An Overwhelming Journey in Search of Eternity

in Visions du Réel - International Film Festival Nyon

by Marla Jacarilla

In her first feature film, Faya Dayi (2021), Jessica Beshir shows the impact of khat cultivation on the city of Harar in Ethiopia. Here Marla Jacarilla explains how this very personal film, ten years in the making, portrays the plant stimulation as a catalyst for hope, especially for its young people. 

“The aroma of the coffee has changed, it doesn’t taste the same anymore. Our coffee used to be magnificent, but it took a lot of rain to make it grow. We’ve been replacing it with khat,” says one of the inhabitants of Harar, a city located in eastern Ethiopia. Indeed, khat, apart from its medicinal, religious, and spiritual uses, has become Ethiopia’s most lucrative business nowadays. Years ago, Harar was best known for its coffee plantations, but these have been progressively replaced by immense fields where khat is grown, a stimulant plant of hallucinogenic effects whose leaf is chewed and smoked by Sufi Muslims since, according to their tradition, it is the way to find the path to eternity.

The mother of the director Jessica Beshir is Mexican and her father is Ethiopian. Jessica grew up in Harar, but years later moved to Mexico. She wanted to be a doctor like her father but eventually ended up studying a critical studies program at UCLA. She settled in Brooklyn, but the need to return to her roots and regain contact with her hometown was the starting point for Faya Dayi, a film that took ten years to complete and has already been screened in festivals; such as the Sundance Film Festival, Seattle International Film Festival and Visions du Réel.

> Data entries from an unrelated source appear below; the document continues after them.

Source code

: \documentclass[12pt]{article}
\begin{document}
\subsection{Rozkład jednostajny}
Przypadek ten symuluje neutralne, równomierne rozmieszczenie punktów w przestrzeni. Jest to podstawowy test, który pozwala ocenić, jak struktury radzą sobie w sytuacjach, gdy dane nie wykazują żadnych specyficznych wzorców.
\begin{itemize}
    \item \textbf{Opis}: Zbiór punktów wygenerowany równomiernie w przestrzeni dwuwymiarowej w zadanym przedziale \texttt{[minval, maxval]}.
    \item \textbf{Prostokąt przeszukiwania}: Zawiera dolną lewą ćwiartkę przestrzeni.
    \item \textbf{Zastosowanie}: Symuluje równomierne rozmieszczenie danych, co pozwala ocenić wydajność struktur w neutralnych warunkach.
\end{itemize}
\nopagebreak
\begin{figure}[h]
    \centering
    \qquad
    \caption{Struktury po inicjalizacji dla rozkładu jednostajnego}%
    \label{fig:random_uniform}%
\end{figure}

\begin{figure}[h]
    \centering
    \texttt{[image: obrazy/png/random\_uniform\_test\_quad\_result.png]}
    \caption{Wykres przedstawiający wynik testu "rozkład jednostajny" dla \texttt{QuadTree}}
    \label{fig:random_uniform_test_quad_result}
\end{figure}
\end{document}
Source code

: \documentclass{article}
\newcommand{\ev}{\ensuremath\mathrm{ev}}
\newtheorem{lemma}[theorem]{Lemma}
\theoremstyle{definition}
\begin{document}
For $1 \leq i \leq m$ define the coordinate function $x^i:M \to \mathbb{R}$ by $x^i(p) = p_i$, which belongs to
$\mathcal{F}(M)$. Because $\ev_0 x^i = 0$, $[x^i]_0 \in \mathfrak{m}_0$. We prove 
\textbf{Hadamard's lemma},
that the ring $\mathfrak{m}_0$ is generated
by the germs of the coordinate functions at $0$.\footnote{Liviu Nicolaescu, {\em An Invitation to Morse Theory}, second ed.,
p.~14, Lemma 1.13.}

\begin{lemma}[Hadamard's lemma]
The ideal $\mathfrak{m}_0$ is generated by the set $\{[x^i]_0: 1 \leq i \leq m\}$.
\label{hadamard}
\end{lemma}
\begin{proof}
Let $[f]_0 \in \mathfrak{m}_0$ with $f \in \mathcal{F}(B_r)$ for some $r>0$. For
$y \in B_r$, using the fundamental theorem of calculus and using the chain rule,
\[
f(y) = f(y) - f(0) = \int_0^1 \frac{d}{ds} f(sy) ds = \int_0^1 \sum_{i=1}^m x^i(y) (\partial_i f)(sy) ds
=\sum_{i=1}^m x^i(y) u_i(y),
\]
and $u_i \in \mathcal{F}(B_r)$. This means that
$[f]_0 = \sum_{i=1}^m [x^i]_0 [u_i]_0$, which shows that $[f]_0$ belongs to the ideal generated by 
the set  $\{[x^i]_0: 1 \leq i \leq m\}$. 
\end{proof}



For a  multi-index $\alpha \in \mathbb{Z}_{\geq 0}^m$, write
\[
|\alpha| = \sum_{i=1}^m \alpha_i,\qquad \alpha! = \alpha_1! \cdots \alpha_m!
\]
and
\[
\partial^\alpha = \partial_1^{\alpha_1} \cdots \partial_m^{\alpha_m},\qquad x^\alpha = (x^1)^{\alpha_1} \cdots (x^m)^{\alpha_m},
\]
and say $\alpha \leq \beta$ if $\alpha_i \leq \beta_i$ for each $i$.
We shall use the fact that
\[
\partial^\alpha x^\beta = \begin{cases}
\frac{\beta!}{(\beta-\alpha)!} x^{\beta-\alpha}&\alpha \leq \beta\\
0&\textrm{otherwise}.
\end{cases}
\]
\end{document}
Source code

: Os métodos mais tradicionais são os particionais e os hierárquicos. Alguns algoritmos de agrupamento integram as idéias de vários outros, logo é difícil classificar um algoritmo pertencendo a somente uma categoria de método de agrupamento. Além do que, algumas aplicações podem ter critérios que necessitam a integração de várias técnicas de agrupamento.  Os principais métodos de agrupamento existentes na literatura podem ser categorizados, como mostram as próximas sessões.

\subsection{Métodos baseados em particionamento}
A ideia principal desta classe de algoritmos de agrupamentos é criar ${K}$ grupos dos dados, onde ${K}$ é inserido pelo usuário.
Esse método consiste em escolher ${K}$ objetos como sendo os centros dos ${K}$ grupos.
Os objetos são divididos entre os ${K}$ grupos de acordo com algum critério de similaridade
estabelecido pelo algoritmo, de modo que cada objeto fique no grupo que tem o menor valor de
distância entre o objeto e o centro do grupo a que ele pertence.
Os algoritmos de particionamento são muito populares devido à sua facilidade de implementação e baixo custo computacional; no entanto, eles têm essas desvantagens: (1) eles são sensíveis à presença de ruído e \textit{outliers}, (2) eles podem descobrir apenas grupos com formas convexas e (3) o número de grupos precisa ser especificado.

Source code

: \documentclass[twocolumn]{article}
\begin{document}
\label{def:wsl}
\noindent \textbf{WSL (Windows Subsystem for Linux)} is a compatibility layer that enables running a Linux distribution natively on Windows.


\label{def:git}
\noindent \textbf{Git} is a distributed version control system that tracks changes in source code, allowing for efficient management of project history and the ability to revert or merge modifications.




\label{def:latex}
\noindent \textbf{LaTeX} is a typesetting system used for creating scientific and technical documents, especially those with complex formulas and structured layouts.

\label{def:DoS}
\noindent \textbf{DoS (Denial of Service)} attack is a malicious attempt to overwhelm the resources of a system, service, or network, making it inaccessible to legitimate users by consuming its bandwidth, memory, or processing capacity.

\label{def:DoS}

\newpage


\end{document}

Beshir’s debut feature shows us the great social and economic impact that khat cultivation has had on the Harar community. In Faya Dayi, black and white images of immeasurable beauty show us a city plagued by poverty, unemployment, and discouragement: A city where time seems to pass in slow motion, a city in which religion, spirituality, and meditation are very present, but also frustration, lack of hope, and constant references to a corrupt government that neglects the most basic needs of the people.

The director creates an unhurried portrait of a community that resorts to the psychotropic effects of the khat leaf to escape from a reality they cannot change. The lack of economic alternatives makes almost all the inhabitants of the city depend on this plant, to a greater or lesser extent. Beshir avoids the common codes used in the most conventional documentaries and in so doing conveys a poetic approach to her hometown, using the atmospheric power of sound and dreamlike images to bring the viewer closer to the lysergic state produced by chewing khat.

Instead of focusing on a single character, Beshir chooses to make a collective portrait starring unnamed inhabitants, thus showing several generations and the relationships established between them. The younger ones, those who still have some hope, dream of being able to leave for Egypt one day. They know the money they need to raise in order to do so and the processes that are usually followed: the three weeks by boat, the hunger, the fear, and the danger inherent in this experience. They are aware that they have little chance of escaping their reality, but despite this, they continue to dream of change. This is a change that, unfortunately, never seems to come. Meanwhile, time passes in a lethargic monotony and the director shows skillfully and subtlety the daily life of the inhabitants of Harar, explaining very little but showing very much. In Harar, some chew khat to remember, others to forget, but no one wants to inhabit the present. In short, everyone chews to escape. Their body is in Harar, but their soul is no longer there. Real escape is nothing but a remote possibility and the consumption of khat is the only way to make the slow passage of time bearable.